**WORK REQUIRED**
Copy every entry exactly as given, minus the images.

>>>

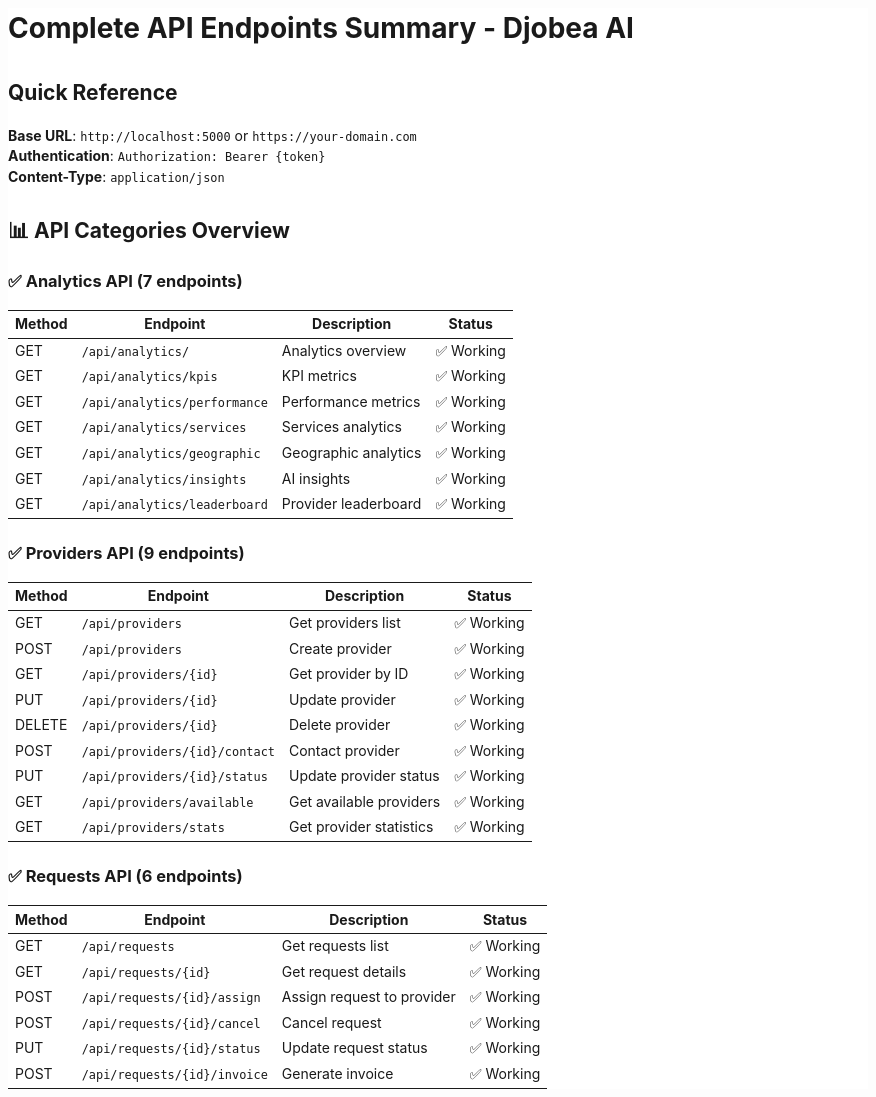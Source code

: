 # Complete API Endpoints Summary - Djobea AI

## Quick Reference

**Base URL**: `http://localhost:5000` or `https://your-domain.com`  
**Authentication**: `Authorization: Bearer {token}`  
**Content-Type**: `application/json`

## 📊 API Categories Overview

### ✅ Analytics API (7 endpoints)
| Method | Endpoint | Description | Status |
|--------|----------|-------------|--------|
| GET | `/api/analytics/` | Analytics overview | ✅ Working |
| GET | `/api/analytics/kpis` | KPI metrics | ✅ Working |
| GET | `/api/analytics/performance` | Performance metrics | ✅ Working |
| GET | `/api/analytics/services` | Services analytics | ✅ Working |
| GET | `/api/analytics/geographic` | Geographic analytics | ✅ Working |
| GET | `/api/analytics/insights` | AI insights | ✅ Working |
| GET | `/api/analytics/leaderboard` | Provider leaderboard | ✅ Working |

### ✅ Providers API (9 endpoints)
| Method | Endpoint | Description | Status |
|--------|----------|-------------|--------|
| GET | `/api/providers` | Get providers list | ✅ Working |
| POST | `/api/providers` | Create provider | ✅ Working |
| GET | `/api/providers/{id}` | Get provider by ID | ✅ Working |
| PUT | `/api/providers/{id}` | Update provider | ✅ Working |
| DELETE | `/api/providers/{id}` | Delete provider | ✅ Working |
| POST | `/api/providers/{id}/contact` | Contact provider | ✅ Working |
| PUT | `/api/providers/{id}/status` | Update provider status | ✅ Working |
| GET | `/api/providers/available` | Get available providers | ✅ Working |
| GET | `/api/providers/stats` | Get provider statistics | ✅ Working |

### ✅ Requests API (6 endpoints)
| Method | Endpoint | Description | Status |
|--------|----------|-------------|--------|
| GET | `/api/requests` | Get requests list | ✅ Working |
| GET | `/api/requests/{id}` | Get request details | ✅ Working |
| POST | `/api/requests/{id}/assign` | Assign request to provider | ✅ Working |
| POST | `/api/requests/{id}/cancel` | Cancel request | ✅ Working |
| PUT | `/api/requests/{id}/status` | Update request status | ✅ Working |
| POST | `/api/requests/{id}/invoice` | Generate invoice | ✅ Working |
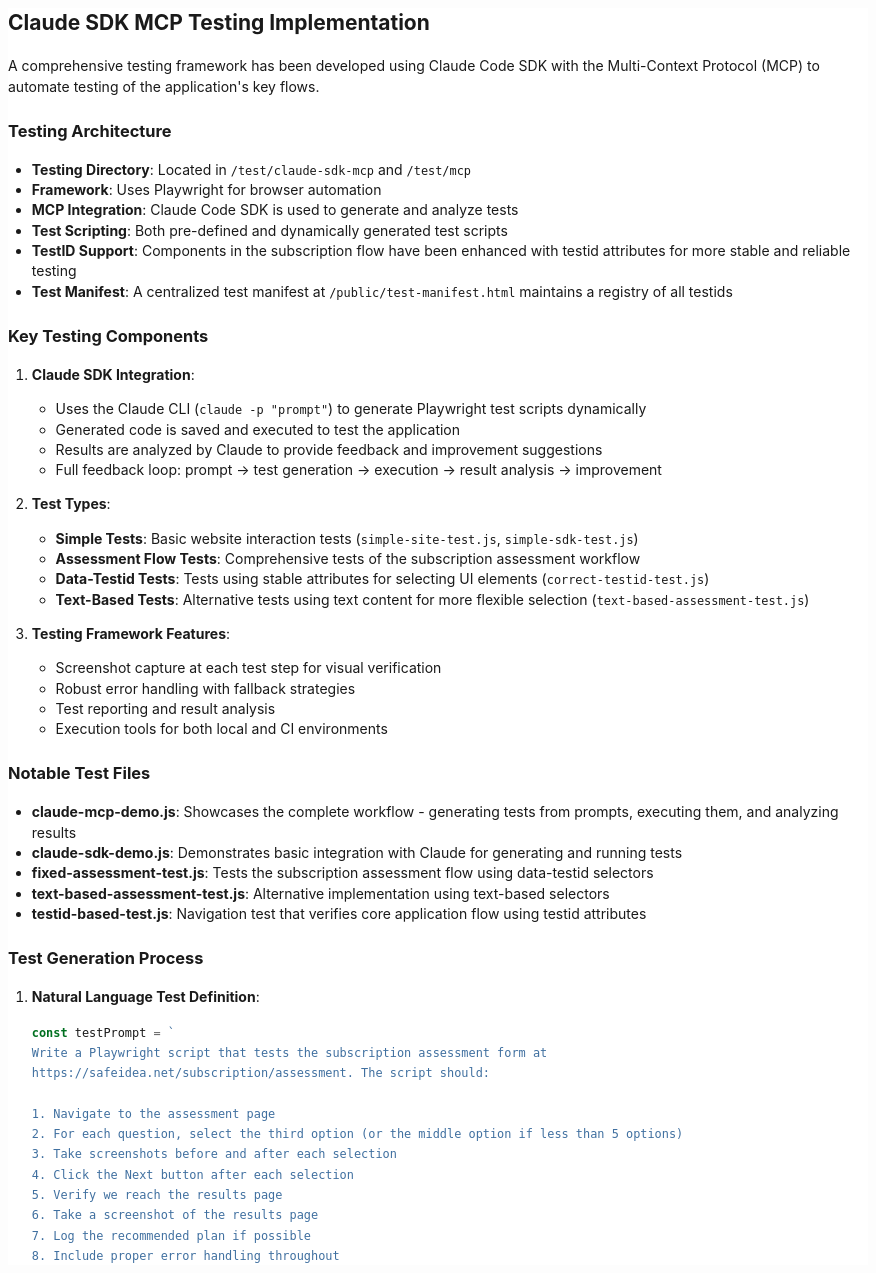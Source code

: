 ## Claude SDK MCP Testing Implementation

A comprehensive testing framework has been developed using Claude Code SDK with the Multi-Context Protocol (MCP) to automate testing of the application's key flows.

### Testing Architecture

- **Testing Directory**: Located in `/test/claude-sdk-mcp` and `/test/mcp`
- **Framework**: Uses Playwright for browser automation
- **MCP Integration**: Claude Code SDK is used to generate and analyze tests
- **Test Scripting**: Both pre-defined and dynamically generated test scripts
- **TestID Support**: Components in the subscription flow have been enhanced with testid attributes for more stable and reliable testing
- **Test Manifest**: A centralized test manifest at `/public/test-manifest.html` maintains a registry of all testids

### Key Testing Components

1. **Claude SDK Integration**:
   - Uses the Claude CLI (`claude -p "prompt"`) to generate Playwright test scripts dynamically
   - Generated code is saved and executed to test the application
   - Results are analyzed by Claude to provide feedback and improvement suggestions
   - Full feedback loop: prompt → test generation → execution → result analysis → improvement

2. **Test Types**:
   - **Simple Tests**: Basic website interaction tests (`simple-site-test.js`, `simple-sdk-test.js`)
   - **Assessment Flow Tests**: Comprehensive tests of the subscription assessment workflow
   - **Data-Testid Tests**: Tests using stable attributes for selecting UI elements (`correct-testid-test.js`)
   - **Text-Based Tests**: Alternative tests using text content for more flexible selection (`text-based-assessment-test.js`)

3. **Testing Framework Features**:
   - Screenshot capture at each test step for visual verification
   - Robust error handling with fallback strategies
   - Test reporting and result analysis
   - Execution tools for both local and CI environments

### Notable Test Files

- **claude-mcp-demo.js**: Showcases the complete workflow - generating tests from prompts, executing them, and analyzing results
- **claude-sdk-demo.js**: Demonstrates basic integration with Claude for generating and running tests
- **fixed-assessment-test.js**: Tests the subscription assessment flow using data-testid selectors
- **text-based-assessment-test.js**: Alternative implementation using text-based selectors
- **testid-based-test.js**: Navigation test that verifies core application flow using testid attributes

### Test Generation Process

1. **Natural Language Test Definition**:
   ```javascript
   const testPrompt = `
   Write a Playwright script that tests the subscription assessment form at 
   https://safeidea.net/subscription/assessment. The script should:

   1. Navigate to the assessment page
   2. For each question, select the third option (or the middle option if less than 5 options)
   3. Take screenshots before and after each selection
   4. Click the Next button after each selection
   5. Verify we reach the results page
   6. Take a screenshot of the results page
   7. Log the recommended plan if possible
   8. Include proper error handling throughout
   ```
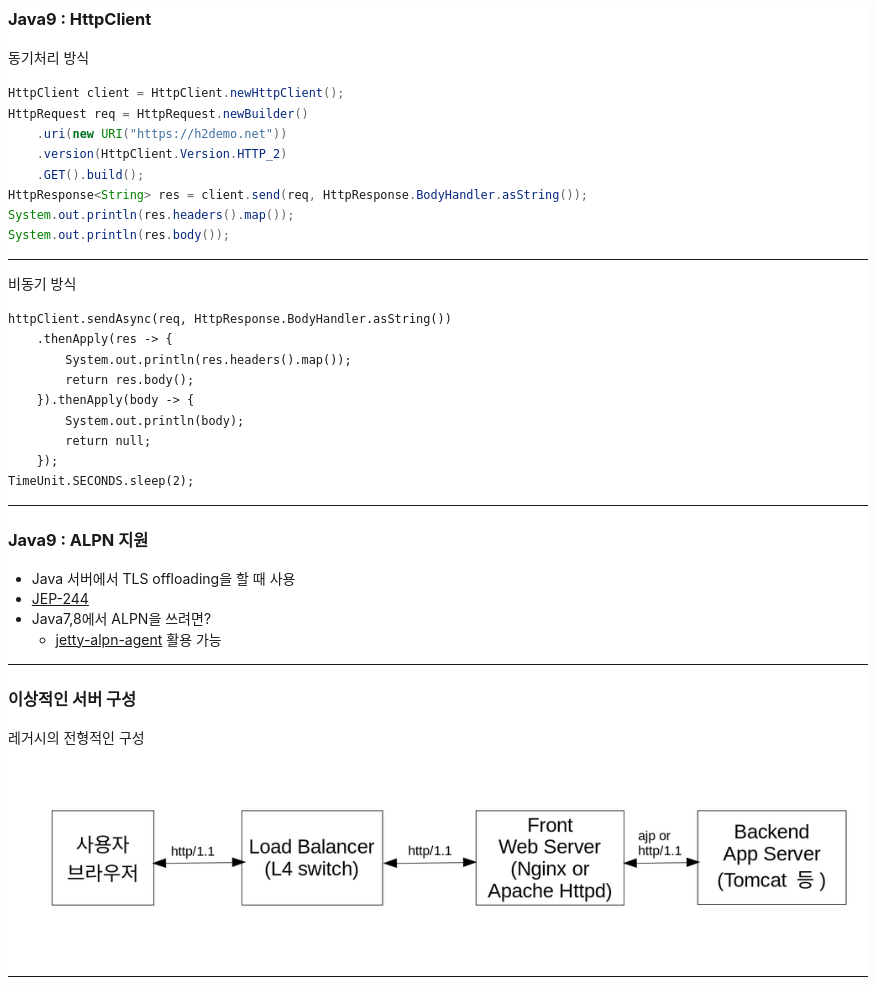 ### Java9 : HttpClient
동기처리 방식
```java
HttpClient client = HttpClient.newHttpClient();
HttpRequest req = HttpRequest.newBuilder()
	.uri(new URI("https://h2demo.net"))
    .version(HttpClient.Version.HTTP_2)
    .GET().build();
HttpResponse<String> res = client.send(req, HttpResponse.BodyHandler.asString());
System.out.println(res.headers().map());
System.out.println(res.body());
```

---

비동기 방식

```
httpClient.sendAsync(req, HttpResponse.BodyHandler.asString())
	.thenApply(res -> {
		System.out.println(res.headers().map());
		return res.body();
	}).thenApply(body -> {
		System.out.println(body);
		return null;
	});
TimeUnit.SECONDS.sleep(2);
```
---

### Java9 : ALPN 지원
- Java 서버에서 TLS offloading을 할 때 사용
- [JEP-244](http://openjdk.java.net/jeps/244)
- Java7,8에서 ALPN을 쓰려면?
	- [jetty-alpn-agent](https://github.com/jetty-project/jetty-alpn-agent) 활용 가능

---

### 이상적인 서버 구성
레거시의 전형적인 구성

![diagram-legacy](diagram-legacy.png)

---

<<<

**ANSWER SECTION**
Source code

: # Complete API Endpoints Summary - Djobea AI

## Quick Reference

**Base URL**: `http://localhost:5000` or `https://your-domain.com`  
**Authentication**: `Authorization: Bearer {token}`  
**Content-Type**: `application/json`

## 📊 API Categories Overview

### ✅ Analytics API (7 endpoints)
| Method | Endpoint | Description | Status |
|--------|----------|-------------|--------|
| GET | `/api/analytics/` | Analytics overview | ✅ Working |
| GET | `/api/analytics/kpis` | KPI metrics | ✅ Working |
| GET | `/api/analytics/performance` | Performance metrics | ✅ Working |
| GET | `/api/analytics/services` | Services analytics | ✅ Working |
| GET | `/api/analytics/geographic` | Geographic analytics | ✅ Working |
| GET | `/api/analytics/insights` | AI insights | ✅ Working |
| GET | `/api/analytics/leaderboard` | Provider leaderboard | ✅ Working |

### ✅ Providers API (9 endpoints)
| Method | Endpoint | Description | Status |
|--------|----------|-------------|--------|
| GET | `/api/providers` | Get providers list | ✅ Working |
| POST | `/api/providers` | Create provider | ✅ Working |
| GET | `/api/providers/{id}` | Get provider by ID | ✅ Working |
| PUT | `/api/providers/{id}` | Update provider | ✅ Working |
| DELETE | `/api/providers/{id}` | Delete provider | ✅ Working |
| POST | `/api/providers/{id}/contact` | Contact provider | ✅ Working |
| PUT | `/api/providers/{id}/status` | Update provider status | ✅ Working |
| GET | `/api/providers/available` | Get available providers | ✅ Working |
| GET | `/api/providers/stats` | Get provider statistics | ✅ Working |

### ✅ Requests API (6 endpoints)
| Method | Endpoint | Description | Status |
|--------|----------|-------------|--------|
| GET | `/api/requests` | Get requests list | ✅ Working |
| GET | `/api/requests/{id}` | Get request details | ✅ Working |
| POST | `/api/requests/{id}/assign` | Assign request to provider | ✅ Working |
| POST | `/api/requests/{id}/cancel` | Cancel request | ✅ Working |
| PUT | `/api/requests/{id}/status` | Update request status | ✅ Working |
| POST | `/api/requests/{id}/invoice` | Generate invoice | ✅ Working |
Source code

: ## Claude SDK MCP Testing Implementation

A comprehensive testing framework has been developed using Claude Code SDK with the Multi-Context Protocol (MCP) to automate testing of the application's key flows.

### Testing Architecture

- **Testing Directory**: Located in `/test/claude-sdk-mcp` and `/test/mcp`
- **Framework**: Uses Playwright for browser automation
- **MCP Integration**: Claude Code SDK is used to generate and analyze tests
- **Test Scripting**: Both pre-defined and dynamically generated test scripts
- **TestID Support**: Components in the subscription flow have been enhanced with testid attributes for more stable and reliable testing
- **Test Manifest**: A centralized test manifest at `/public/test-manifest.html` maintains a registry of all testids

### Key Testing Components

1. **Claude SDK Integration**:
   - Uses the Claude CLI (`claude -p "prompt"`) to generate Playwright test scripts dynamically
   - Generated code is saved and executed to test the application
   - Results are analyzed by Claude to provide feedback and improvement suggestions
   - Full feedback loop: prompt → test generation → execution → result analysis → improvement

2. **Test Types**:
   - **Simple Tests**: Basic website interaction tests (`simple-site-test.js`, `simple-sdk-test.js`)
   - **Assessment Flow Tests**: Comprehensive tests of the subscription assessment workflow
   - **Data-Testid Tests**: Tests using stable attributes for selecting UI elements (`correct-testid-test.js`)
   - **Text-Based Tests**: Alternative tests using text content for more flexible selection (`text-based-assessment-test.js`)

3. **Testing Framework Features**:
   - Screenshot capture at each test step for visual verification
   - Robust error handling with fallback strategies
   - Test reporting and result analysis
   - Execution tools for both local and CI environments

### Notable Test Files

- **claude-mcp-demo.js**: Showcases the complete workflow - generating tests from prompts, executing them, and analyzing results
- **claude-sdk-demo.js**: Demonstrates basic integration with Claude for generating and running tests
- **fixed-assessment-test.js**: Tests the subscription assessment flow using data-testid selectors
- **text-based-assessment-test.js**: Alternative implementation using text-based selectors
- **testid-based-test.js**: Navigation test that verifies core application flow using testid attributes

### Test Generation Process

1. **Natural Language Test Definition**:
   ```javascript
   const testPrompt = `
   Write a Playwright script that tests the subscription assessment form at 
   https://safeidea.net/subscription/assessment. The script should:

   1. Navigate to the assessment page
   2. For each question, select the third option (or the middle option if less than 5 options)
   3. Take screenshots before and after each selection
   4. Click the Next button after each selection
   5. Verify we reach the results page
   6. Take a screenshot of the results page
   7. Log the recommended plan if possible
   8. Include proper error handling throughout
   ```
 ### Java9 : HttpClient
동기처리 방식
```java
HttpClient client = HttpClient.newHttpClient();
HttpRequest req = HttpRequest.newBuilder()
	.uri(new URI("https://h2demo.net"))
    .version(HttpClient.Version.HTTP_2)
    .GET().build();
HttpResponse<String> res = client.send(req, HttpResponse.BodyHandler.asString());
System.out.println(res.headers().map());
System.out.println(res.body());
```

---

비동기 방식

```
httpClient.sendAsync(req, HttpResponse.BodyHandler.asString())
	.thenApply(res -> {
		System.out.println(res.headers().map());
		return res.body();
	}).thenApply(body -> {
		System.out.println(body);
		return null;
	});
TimeUnit.SECONDS.sleep(2);
```
---

### Java9 : ALPN 지원
- Java 서버에서 TLS offloading을 할 때 사용
- [JEP-244](http://openjdk.java.net/jeps/244)
- Java7,8에서 ALPN을 쓰려면?
	- [jetty-alpn-agent](https://github.com/jetty-project/jetty-alpn-agent) 활용 가능

---

### 이상적인 서버 구성
레거시의 전형적인 구성

![diagram-legacy](diagram-legacy.png)

---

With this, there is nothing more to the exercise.